If it's clear that Dr. Sharon writes books, I think I'd eliminate the word book and then get rid of that comma. And unless the patient's name is important I'd eliminate it as well. If the name is vital, maybe it could go in a second sentence? And I'd drop the Oxford comma.
According to Dr. Sharon’s Survival of the Sickest, a hemochromatosis patient experienced joint pain, heart flutters and depression. The patient, Alan Gordon, got better after eating lots of chocolate.
ETA: Oxford comma optional, I guess. Kinda. A bit. Sort of optional. Maybe.
According to Dr. Sharon’s book, Survival of the Sickest, hemochromatosis patient Aran Gordon experienced joint pain, heart flutters, and depression.
Do you have to include the patient's name?
It's not a "run-on" -- I wish teachers wouldn't use that term, which makes students wary of writing long sentences. A "run-together" sentence is two independent clauses joined by a comma (sometimes called a comma splice). You're not in that territory with this sentence.
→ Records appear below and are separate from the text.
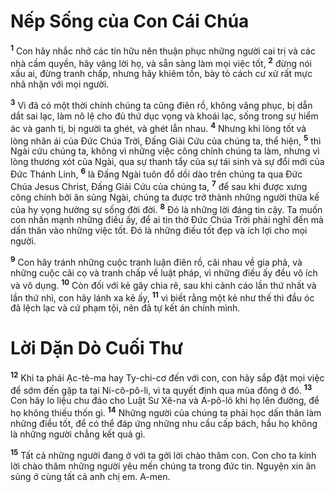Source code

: 

# Nếp Sống của Con Cái Chúa
<sup><b>1</b></sup> Con hãy nhắc nhở các tín hữu nên thuận phục những người cai trị và các nhà cầm quyền, hãy vâng lời họ, và sẵn sàng làm mọi việc tốt, <sup><b>2</b></sup> đừng nói xấu ai, đừng tranh chấp, nhưng hãy khiêm tốn, bày tỏ cách cư xử rất mực nhã nhặn với mọi người.

<sup><b>3</b></sup> Vì đã có một thời chính chúng ta cũng điên rồ, không vâng phục, bị dẫn dắt sai lạc, làm nô lệ cho đủ thứ dục vọng và khoái lạc, sống trong sự hiểm ác và ganh tị, bị người ta ghét, và ghét lẫn nhau. <sup><b>4</b></sup> Nhưng khi lòng tốt và lòng nhân ái của Đức Chúa Trời, Đấng Giải Cứu của chúng ta, thể hiện, <sup><b>5</b></sup> thì Ngài cứu chúng ta, không vì những việc công chính chúng ta làm, nhưng vì lòng thương xót của Ngài, qua sự thanh tẩy của sự tái sinh và sự đổi mới của Đức Thánh Linh, <sup><b>6</b></sup> là Đấng Ngài tuôn đổ dồi dào trên chúng ta qua Đức Chúa Jesus Christ, Đấng Giải Cứu của chúng ta, <sup><b>7</b></sup> để sau khi được xưng công chính bởi ân sủng Ngài, chúng ta được trở thành những người thừa kế của hy vọng hưởng sự sống đời đời. <sup><b>8</b></sup> Đó là những lời đáng tin cậy. Ta muốn con nhấn mạnh những điều ấy, để ai tin thờ Đức Chúa Trời phải nghĩ đến mà dấn thân vào những việc tốt. Đó là những điều tốt đẹp và ích lợi cho mọi người.

<sup><b>9</b></sup> Con hãy tránh những cuộc tranh luận điên rồ, cãi nhau về gia phả, và những cuộc cãi cọ và tranh chấp về luật pháp, vì những điều ấy đều vô ích và vô dụng. <sup><b>10</b></sup> Còn đối với kẻ gây chia rẽ, sau khi cảnh cáo lần thứ nhất và lần thứ nhì, con hãy lánh xa kẻ ấy, <sup><b>11</b></sup> vì biết rằng một kẻ như thế thì đầu óc đã lệch lạc và cứ phạm tội, nên đã tự kết án chính mình.

# Lời Dặn Dò Cuối Thư
<sup><b>12</b></sup> Khi ta phái Ạc-tê-ma hay Ty-chi-cơ đến với con, con hãy sắp đặt mọi việc để sớm đến gặp ta tại Ni-cô-pô-li, vì ta quyết định qua mùa đông ở đó. <sup><b>13</b></sup> Con hãy lo liệu chu đáo cho Luật Sư Xê-na và A-pô-lô khi họ lên đường, để họ không thiếu thốn gì. <sup><b>14</b></sup> Những người của chúng ta phải học dấn thân làm những điều tốt, để có thể đáp ứng những nhu cầu cấp bách, hầu họ không là những người chẳng kết quả gì.

<sup><b>15</b></sup> Tất cả những người đang ở với ta gởi lời chào thăm con. Con cho ta kính lời chào thăm những người yêu mến chúng ta trong đức tin. Nguyện xin ân sủng ở cùng tất cả anh chị em. A-men.

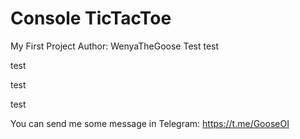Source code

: # Console TicTacToe

My First Project
Author: WenyaTheGoose
Test
test

test


test



test


You can send me some message in Telegram: https://t.me/GooseOI
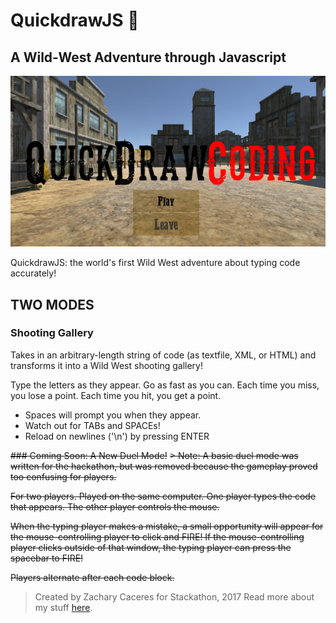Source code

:# QuickdrawJS :gun:
## A Wild-West Adventure through Javascript

![quickdraw coding screenshot](quickdrawcoding.png)

QuickdrawJS: the world's first Wild West adventure about typing code accurately!

## TWO MODES
### Shooting Gallery
Takes in an arbitrary-length string of code (as textfile, XML, or HTML) and transforms it into a Wild West shooting gallery!

Type the letters as they appear. Go as fast as you can. Each time you miss, you lose a point. Each time you hit, you get a point.

- Spaces will prompt you when they appear.
- Watch out for TABs and SPACEs!
- Reload on newlines ('\n') by pressing ENTER

~~### Coming Soon: A New Duel Mode!~~
~~> Note: A basic duel mode was written for the hackathon, but was removed because the gameplay proved too confusing for players.~~

~~For two players. Played on the same computer. One player types the code that appears. The other player controls the mouse.~~

~~When the typing player makes a mistake, a small opportunity will appear for the mouse-controlling player to click and FIRE! If the mouse-controlling player clicks outside of that window, the typing player can press the spacebar to FIRE!~~

~~Players alternate after each code block.~~

> Created by Zachary Caceres for Stackathon, 2017
Read more about my stuff [here](www.zachcaceres.com).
This is not a run-on sentence. A run-on sentence is when you combine several independent clauses with conjunctions or commas and just keep going and stringing thought after thought together without a break and you don't stop to put in a period but keep putting additional things that really should be separate sentences into the same sentence and so you have one big long sentence that really should be five or ten separate sentences and they're all just rammed together and the reader never gets to take a breath but the sentence just goes on and on and never seems to stop.
Not every long sentence is a run-on sentence. Perhaps more importantly, not every long sentence is bad. The problem is when a sentence becomes difficult to understand or digest. A list of three or four things doesn't make a sentence hard to understand. A list of a hundred things could get tedious, but even then, it's probably not hard to understand.